Parrish Blue

 

Sue Lewin was the muse and model for Maxfield Parrish  for 50 years.  Extraordinary to wonder how one person could inspire an artist for such a time!

After finding a coffee table book under my Moms bed when I was 12, snooping the way kids do, the story enthralled me even then!  

My mom was a huge Parrish fan. In the 80's, our home was decorated in a style similar to his paintings; ample light, palms and pillars, terracotta against draping fabric....and cobalt...always cobalt. Parishes' use of mixing lapis lazuli against white became his trademark "Parrish Blue", as it became known. It is the color of evening...full moon against sky and night languages!

Maxfield Parrish was one of the few artists who enjoyed fame for his work during his lifetime.  He was regularly featured in Harper's Bazar and Scribner's.

He married a young art teacher named Lydia Ambler Austin.  Lydia deserves a story of her own.  A truly remarkable woman!  After having 4 children, Lydia's life left little room for art as she was deep in the throws of the everyday life; keeping house and raising children.  In need of help, the Parishes hired a young maid of 16 by the name of Sue Lewin, to help keep house and watch over babies.

It was not long after that Parrish took Sue as model for his paintings.  You will see in all of his work, from that time on, a figure that was always Sue.  Through the years as girl, maid and woman, costumed in robes and swaths of fabric and sometimes hardly dressed at all!

An art studio over an outbuilding of the Parish estate became Sues home.  People whispered and gossiped about the arrangement, but Parrish was always adamant that he and Sue's relationship was strictly professional.  Sue also remarked that "Mr. Parrish has never seen me above my knees."

By 1923 Lydia Parrish was troubled enough by the relationship to go  to her friends, Winston and Mabel Churchill and profess she needed help to save her marriage and "relocate" Sue.  The Churchills provided occupation for Sue at their home, Harlakenden, a mansion in Cornish.  Sue moved in and tended the grounds while the Churchills were away. Only, months later, a curious fire burned the residence down and Sue subsequently moved back into Shady Oaks studio where she lived over the next 40 years.

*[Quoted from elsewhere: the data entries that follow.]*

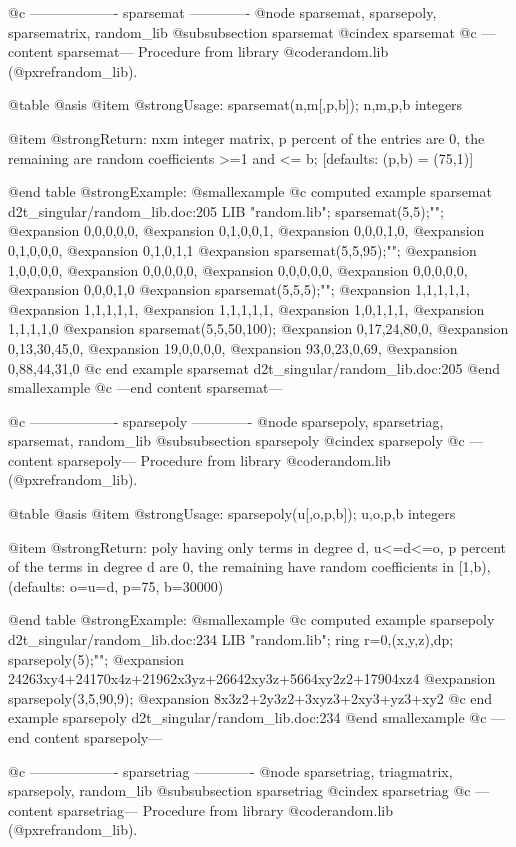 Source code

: @c ------------------- sparsemat -------------
@node sparsemat, sparsepoly, sparsematrix, random_lib
@subsubsection sparsemat
@cindex sparsemat
@c ---content sparsemat---
Procedure from library @code{random.lib} (@pxref{random_lib}).

@table @asis
@item @strong{Usage:}
sparsemat(n,m[,p,b]); n,m,p,b integers

@item @strong{Return:}
nxm integer matrix, p percent of the entries are 0, the remaining
are random coefficients >=1 and <= b; [defaults: (p,b) = (75,1)]

@end table
@strong{Example:}
@smallexample
@c computed example sparsemat d2t_singular/random_lib.doc:205 
LIB "random.lib";
sparsemat(5,5);"";
@expansion{} 0,0,0,0,0,
@expansion{} 0,1,0,0,1,
@expansion{} 0,0,0,1,0,
@expansion{} 0,1,0,0,0,
@expansion{} 0,1,0,1,1 
@expansion{} 
sparsemat(5,5,95);"";
@expansion{} 1,0,0,0,0,
@expansion{} 0,0,0,0,0,
@expansion{} 0,0,0,0,0,
@expansion{} 0,0,0,0,0,
@expansion{} 0,0,0,1,0 
@expansion{} 
sparsemat(5,5,5);"";
@expansion{} 1,1,1,1,1,
@expansion{} 1,1,1,1,1,
@expansion{} 1,1,1,1,1,
@expansion{} 1,0,1,1,1,
@expansion{} 1,1,1,1,0 
@expansion{} 
sparsemat(5,5,50,100);
@expansion{} 0,17,24,80,0,
@expansion{} 0,13,30,45,0,
@expansion{} 19,0,0,0,0,
@expansion{} 93,0,23,0,69,
@expansion{} 0,88,44,31,0 
@c end example sparsemat d2t_singular/random_lib.doc:205
@end smallexample
@c ---end content sparsemat---

@c ------------------- sparsepoly -------------
@node sparsepoly, sparsetriag, sparsemat, random_lib
@subsubsection sparsepoly
@cindex sparsepoly
@c ---content sparsepoly---
Procedure from library @code{random.lib} (@pxref{random_lib}).

@table @asis
@item @strong{Usage:}
sparsepoly(u[,o,p,b]); u,o,p,b integers

@item @strong{Return:}
poly having only terms in degree d, u<=d<=o, p percent of the terms
in degree d are 0, the remaining have random coefficients in [1,b),
(defaults: o=u=d, p=75, b=30000)

@end table
@strong{Example:}
@smallexample
@c computed example sparsepoly d2t_singular/random_lib.doc:234 
LIB "random.lib";
ring r=0,(x,y,z),dp;
sparsepoly(5);"";
@expansion{} 24263xy4+24170x4z+21962x3yz+26642xy3z+5664xy2z2+17904xz4
@expansion{} 
sparsepoly(3,5,90,9);
@expansion{} 8x3z2+2y3z2+3xyz3+2xy3+yz3+xy2
@c end example sparsepoly d2t_singular/random_lib.doc:234
@end smallexample
@c ---end content sparsepoly---

@c ------------------- sparsetriag -------------
@node sparsetriag, triagmatrix, sparsepoly, random_lib
@subsubsection sparsetriag
@cindex sparsetriag
@c ---content sparsetriag---
Procedure from library @code{random.lib} (@pxref{random_lib}).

Over this time, Sue appeared in all manner of poses and postures in Parishes' paintings.

Some of Maxfield Parrishes' greatest work came out of this period.  By this time he had refined his reputation as a master of color against light which is often referenced when discussing his large body of work.  

The pain of never exposing his feelings for Sue has always brought me to great dismay.  Because when Maxfield Parrishes' wife Lydia died in 1953, it was whispered that he and Sue might marry.  Their closeness was known to people.  But he didn't ask Sue to marry him.  So, by 1960, Sue said "yes" to marrying another man who had pursued her for years.  

When Parrish died, he left all of the "Servants" including Sue an identical sum in thanks for their service to the estate.  In fact, there was never anything that Parrish gave to Sue that was publicly out of step with his duty.

Parish only painted landscapes after Sue ceased to be his model.  The last painting she appeared in was called, The Enchanted Prince.

But when his studio was sorted after his death a stash of pictures Kept in a hidden place was found, and they were all of Sue Lewin and her willowed poses for his paintings. Her body was not kept from him and her eye seem to cast a certain something toward him.  Sues poses are the ones seen in parishes most famous paintings.

 Alma Gilbert was the author of the books my mom kept under her bed.  She is the leading authority on Parrish's life and artwork and had amassed a collection of originals and had them on display in San Francisco near where I grew up.  My mom and Dad went to her studio a time or two.  It was said that before her death, Sue was going to come talk to Alma to tell her everything.  But tragedy struck and Sue died days before their meeting, never to divulge the Sue's side of things.

It has pained me to research this article, as no reading material can be found on Lewin herself. Even though she had been muse and assistant  to Parrish for 50 years, she seems to have dissipated into nothing but a stroke of light or smoke on canvas.  Yet Parishes' paintings remain and like any artist with a good muse, long from now people will look at the woman on canvas and wonder "What provoked this painting?  Who was that woman?"